One thing to do is to pay attention to the pointer. If it turns into a little hand (like it does when you’re over a link) no matter where you are in the popup, then the entire thing is just a picture for you to click on. No matter where you click on it, it’s going to do the same thing. Sometimes even the max/min/X at the top are part of the picture. So in that case NO means YES.

Not sure about the X, though. I think pressing that ‘must’ close the window, although the window itself could invoke functions in the event of a closure, like open another window.

But sometimes the programmer can make it so the window will show up WITHOUT the standard minimize/maximize/close buttons at the top and then add their own as part of the picture. Again you can tell if when you hover over them the mouse turns to a hand and not an arrow like it should be over those buttons.

Control-W will close the active window in Internet Explorer. It’s the single best shortcut in IE.

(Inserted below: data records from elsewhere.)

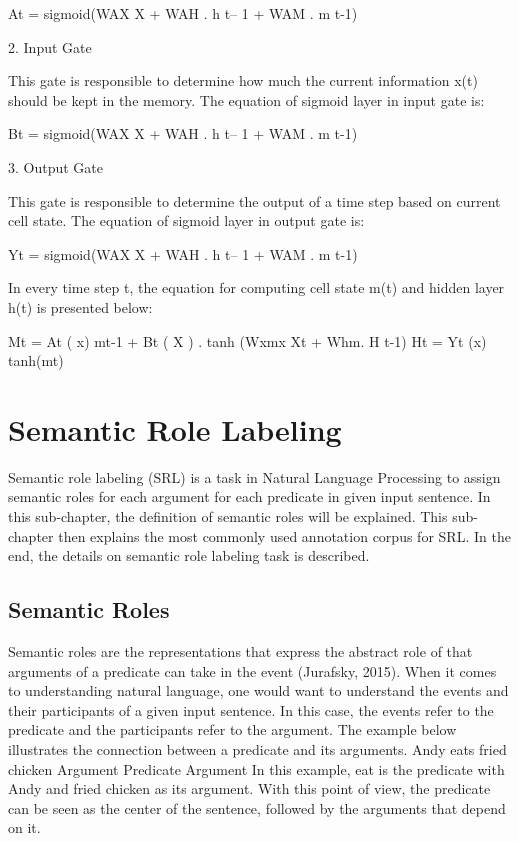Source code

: At = sigmoid(WAX X + WAH . h t– 1 + WAM . m t-1)

2. Input Gate

This gate is responsible to determine how much the current information x(t) should be kept in the memory. The equation of sigmoid layer in input gate is:

Bt = sigmoid(WAX X + WAH . h t– 1 + WAM . m t-1)

3. Output Gate

This gate is responsible to determine the output of a time step based on current cell state. The equation of sigmoid layer in output gate is:

Yt = sigmoid(WAX X + WAH . h t– 1 + WAM . m t-1)

In every time step t, the equation for computing cell state m(t) and hidden layer h(t) is presented below:

Mt = At ( x) mt-1 + Bt ( X ) . tanh (Wxmx Xt + Whm. H t-1)
Ht = Yt (x) tanh(mt)


\section{Semantic Role Labeling}
Semantic role labeling (SRL) is a task in Natural Language Processing to assign semantic roles for each argument for each predicate in given input sentence. In this sub-chapter, the definition of semantic roles will be explained. This sub-chapter then explains the most commonly used annotation corpus for SRL. In the end, the details on semantic role labeling task is described.

\subsection{Semantic Roles}
Semantic roles are the representations that express the abstract role of that arguments of a predicate can take in the event (Jurafsky, 2015). When it comes to understanding natural language, one would want to understand the events and their participants of a given input sentence. In this case, the events refer to the predicate and the participants refer to the argument. The example below illustrates the connection between a predicate and its arguments.
Andy         eats      fried chicken
Argument   Predicate    Argument
In this example, eat is the predicate with Andy and fried chicken as its argument. With this point of view, the predicate can be seen as the center of the sentence, followed by the arguments that depend on it.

I typically surf a few hours a day, doing background research in a wide variety of topics for books, friends and personal research. I haven’t seen a pop-up like the one you describe this year, and maybe this millenium. If it weren’t for complaints like yours, I’d think they were just another extinct web gimmick from the 90’s.

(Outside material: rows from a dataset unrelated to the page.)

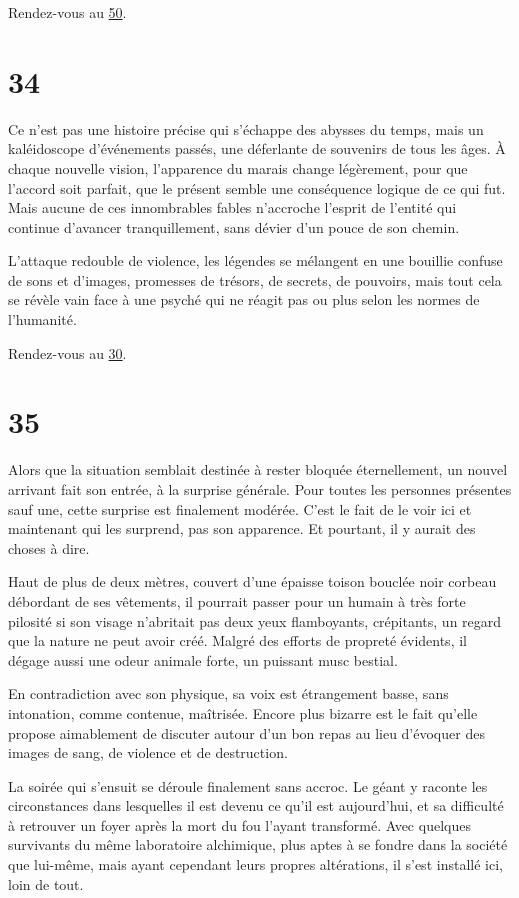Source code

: \documentclass{report}
\newcommand{\gsection}[1]{
    \section{#1}
    \label{section-#1}
}
\newcommand{\glink}[1]{\hyperref[section-#1]{#1}}
\begin{document}
Rendez-vous au \glink{50}.

\gsection{34}

Ce n'est pas une histoire précise qui s'échappe des abysses du temps, mais un kaléidoscope d'événements passés, une déferlante de souvenirs de tous les âges. À chaque nouvelle vision, l'apparence du marais change légèrement, pour que l'accord soit parfait, que le présent semble une conséquence logique de ce qui fut. Mais aucune de ces innombrables fables n'accroche l'esprit de l'entité qui continue d'avancer tranquillement, sans dévier d'un pouce de son chemin.

L'attaque redouble de violence, les légendes se mélangent en une bouillie confuse de sons et d'images, promesses de trésors, de secrets, de pouvoirs, mais tout cela se révèle vain face à une psyché qui ne réagit pas ou plus selon les normes de l'humanité.

Rendez-vous au \glink{30}.

\gsection{35}

Alors que la situation semblait destinée à rester bloquée éternellement, un nouvel arrivant fait son entrée, à la surprise générale. Pour toutes les personnes présentes sauf une, cette surprise est finalement modérée. C'est le fait de le voir ici et maintenant qui les surprend, pas son apparence. Et pourtant, il y aurait des choses à dire.

Haut de plus de deux mètres, couvert d'une épaisse toison bouclée noir corbeau débordant de ses vêtements, il pourrait passer pour un humain à très forte pilosité si son visage n'abritait pas deux yeux flamboyants, crépitants, un regard que la nature ne peut avoir créé. Malgré des efforts de propreté évidents, il dégage aussi une odeur animale forte, un puissant musc bestial.

En contradiction avec son physique, sa voix est étrangement basse, sans intonation, comme contenue, maîtrisée. Encore plus bizarre est le fait qu'elle propose aimablement de discuter autour d'un bon repas au lieu d'évoquer des images de sang, de violence et de destruction.

La soirée qui s'ensuit se déroule finalement sans accroc. Le géant y raconte les circonstances dans lesquelles il est devenu ce qu'il est aujourd'hui, et sa difficulté à retrouver un foyer après la mort du fou l'ayant transformé. Avec quelques survivants du même laboratoire alchimique, plus aptes à se fondre dans la société que lui-même, mais ayant cependant leurs propres altérations, il s'est installé ici, loin de tout.
\end{document}
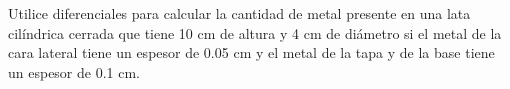 \item Utilice diferenciales para calcular la cantidad de metal presente en una lata cilíndrica cerrada que tiene 10 cm de altura y 4 cm de diámetro si el metal de la cara lateral tiene un espesor de 0.05 cm y el metal de la tapa y de la base tiene un espesor de 0.1 cm.
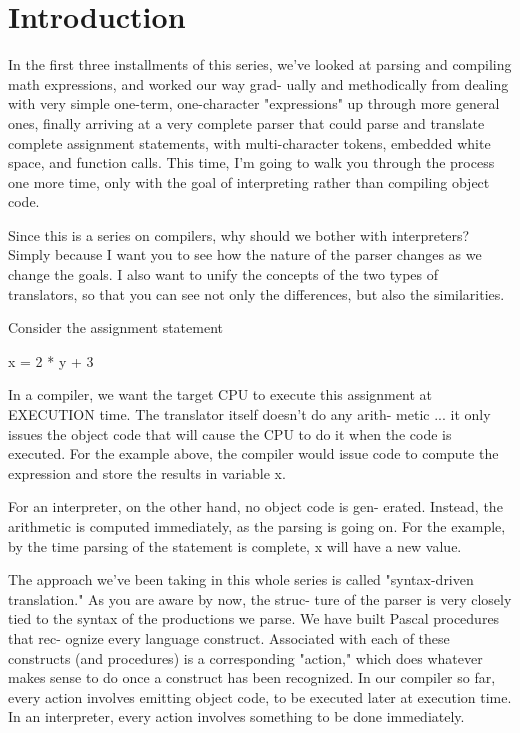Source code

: \documentclass[float=false, crop=false]{standalone}
\begin{document}
\section{Introduction}

In the first three installments of this series, we've looked at parsing and
compiling math expressions, and worked our way grad- ually and methodically from
dealing with very simple one-term, one-character "expressions" up through more
general ones, finally arriving at a very complete parser that could parse and
translate complete assignment statements, with multi-character tokens, embedded
white space, and function calls. This time, I'm going to walk you through the
process one more time, only with the goal of interpreting rather than compiling
object code.

Since this is a series on compilers, why should we bother with interpreters?
Simply because I want you to see how the nature of the parser changes as we
change the goals. I also want to unify the concepts of the two types of
translators, so that you can see not only the differences, but also the
similarities.

Consider the assignment statement

               x = 2 * y + 3

In a compiler, we want the target CPU to execute this assignment at EXECUTION
time. The translator itself doesn't do any arith- metic ... it only issues the
object code that will cause the CPU to do it when the code is executed. For the
example above, the compiler would issue code to compute the expression and store
the results in variable x.

For an interpreter, on the other hand, no object code is gen- erated. Instead,
the arithmetic is computed immediately, as the parsing is going on. For the
example, by the time parsing of the statement is complete, x will have a new
value.

The approach we've been taking in this whole series is called "syntax-driven
translation." As you are aware by now, the struc- ture of the parser is very
closely tied to the syntax of the productions we parse. We have built Pascal
procedures that rec- ognize every language construct. Associated with each of
these constructs (and procedures) is a corresponding "action," which does
whatever makes sense to do once a construct has been recognized. In our compiler
so far, every action involves emitting object code, to be executed later at
execution time. In an interpreter, every action involves something to be done
immediately.
\end{document}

Of course, I take appropriate precautions. Though my house LAN is behind a hardware firewall, I use a software firewall because it can be configured to block pop-ups and scripts from all but a handful of sites I personally exclude. I run other privacy, ad-blocking, and security software as well. I don’t use MSIE as a browser, and on the browsers I do use, I have in-browser software installation and similar features disabled in the configuration menu (doing this one step should block all “install this software/plug-in?” pop-ups, but I can’t testify to this, since I’m not interested in disabling my other protections to check.)

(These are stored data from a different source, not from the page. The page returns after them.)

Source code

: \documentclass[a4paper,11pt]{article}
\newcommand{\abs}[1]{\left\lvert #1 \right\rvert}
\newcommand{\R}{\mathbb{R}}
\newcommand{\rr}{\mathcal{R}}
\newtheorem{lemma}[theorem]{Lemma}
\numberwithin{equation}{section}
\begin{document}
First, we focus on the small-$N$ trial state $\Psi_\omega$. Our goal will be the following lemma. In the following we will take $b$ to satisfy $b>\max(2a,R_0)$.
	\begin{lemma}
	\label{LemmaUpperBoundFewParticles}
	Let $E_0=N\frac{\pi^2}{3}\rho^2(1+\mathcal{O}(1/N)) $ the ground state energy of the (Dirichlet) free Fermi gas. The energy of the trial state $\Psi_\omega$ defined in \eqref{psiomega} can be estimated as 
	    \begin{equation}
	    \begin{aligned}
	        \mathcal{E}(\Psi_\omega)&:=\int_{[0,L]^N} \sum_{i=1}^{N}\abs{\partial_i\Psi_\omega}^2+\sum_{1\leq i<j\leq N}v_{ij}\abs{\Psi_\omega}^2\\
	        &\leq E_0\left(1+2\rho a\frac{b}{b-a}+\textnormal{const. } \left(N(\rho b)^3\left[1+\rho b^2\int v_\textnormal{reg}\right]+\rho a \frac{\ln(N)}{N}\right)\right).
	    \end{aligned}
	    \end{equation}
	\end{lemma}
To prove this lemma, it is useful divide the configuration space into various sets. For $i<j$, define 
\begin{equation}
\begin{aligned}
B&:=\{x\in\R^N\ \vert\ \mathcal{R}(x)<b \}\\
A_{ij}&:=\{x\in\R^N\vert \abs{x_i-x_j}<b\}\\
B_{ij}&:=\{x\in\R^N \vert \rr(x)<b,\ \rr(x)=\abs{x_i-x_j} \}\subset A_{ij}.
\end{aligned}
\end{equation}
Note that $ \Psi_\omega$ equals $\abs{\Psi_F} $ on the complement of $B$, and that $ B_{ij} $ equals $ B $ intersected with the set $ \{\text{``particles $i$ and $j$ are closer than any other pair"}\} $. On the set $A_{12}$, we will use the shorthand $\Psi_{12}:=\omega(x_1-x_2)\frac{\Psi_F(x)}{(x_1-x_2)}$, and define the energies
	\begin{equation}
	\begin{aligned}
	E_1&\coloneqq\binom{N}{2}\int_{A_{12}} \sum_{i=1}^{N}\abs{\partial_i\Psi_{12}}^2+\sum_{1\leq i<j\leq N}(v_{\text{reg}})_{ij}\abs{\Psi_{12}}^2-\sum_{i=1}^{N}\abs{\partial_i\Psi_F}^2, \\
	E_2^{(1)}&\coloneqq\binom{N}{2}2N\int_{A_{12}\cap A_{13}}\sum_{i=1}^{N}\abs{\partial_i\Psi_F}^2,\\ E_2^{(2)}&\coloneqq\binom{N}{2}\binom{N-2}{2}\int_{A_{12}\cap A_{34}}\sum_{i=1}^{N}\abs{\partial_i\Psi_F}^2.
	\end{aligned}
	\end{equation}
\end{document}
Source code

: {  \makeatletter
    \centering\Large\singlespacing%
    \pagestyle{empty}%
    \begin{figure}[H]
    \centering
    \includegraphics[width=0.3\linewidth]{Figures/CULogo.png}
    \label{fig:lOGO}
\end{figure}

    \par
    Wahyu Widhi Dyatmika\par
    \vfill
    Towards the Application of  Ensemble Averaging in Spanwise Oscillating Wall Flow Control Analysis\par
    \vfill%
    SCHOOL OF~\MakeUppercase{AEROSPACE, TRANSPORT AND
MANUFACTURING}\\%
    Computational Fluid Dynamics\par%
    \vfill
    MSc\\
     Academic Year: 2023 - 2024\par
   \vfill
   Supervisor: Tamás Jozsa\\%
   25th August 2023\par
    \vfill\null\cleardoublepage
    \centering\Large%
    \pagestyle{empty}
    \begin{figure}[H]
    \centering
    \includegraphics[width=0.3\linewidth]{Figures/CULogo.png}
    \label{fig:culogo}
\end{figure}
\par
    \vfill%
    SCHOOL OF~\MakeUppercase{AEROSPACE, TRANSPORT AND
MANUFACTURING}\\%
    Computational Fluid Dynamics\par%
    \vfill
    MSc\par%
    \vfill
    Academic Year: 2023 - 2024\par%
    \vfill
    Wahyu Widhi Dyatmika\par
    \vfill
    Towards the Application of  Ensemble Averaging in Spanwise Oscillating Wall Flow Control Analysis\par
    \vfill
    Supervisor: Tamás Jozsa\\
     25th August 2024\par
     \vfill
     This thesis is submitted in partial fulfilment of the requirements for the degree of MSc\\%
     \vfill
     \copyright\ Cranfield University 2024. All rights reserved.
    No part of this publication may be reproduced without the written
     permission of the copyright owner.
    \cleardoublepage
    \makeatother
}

Is that a lot of hassle? No. When I set up a new computer or OS at my house, it takes an extra 15 minutes to install the extra programs and set the configuration properly. Since you say these pop-ups are ubiquitous to the point of inevitability, it sounds like your spent more time this year dealing with pop-ups (and their attendant risks) than I did blocking them with a few (IMHO) essential safety measures.

But thanks for calling me a liar in advance. Would you happen to have some unimpeachable cite on for the impossibility of blocking software and plug-in installation pop-ups? I’d like to print it out and take it to the nearest asylum, since I am clearly delusional.

you said

in repsonse to

but you also said:

So this leads me to believe you have gotten them from time to time, though back in the 90’s and also have gotten some pop’ups of a different type.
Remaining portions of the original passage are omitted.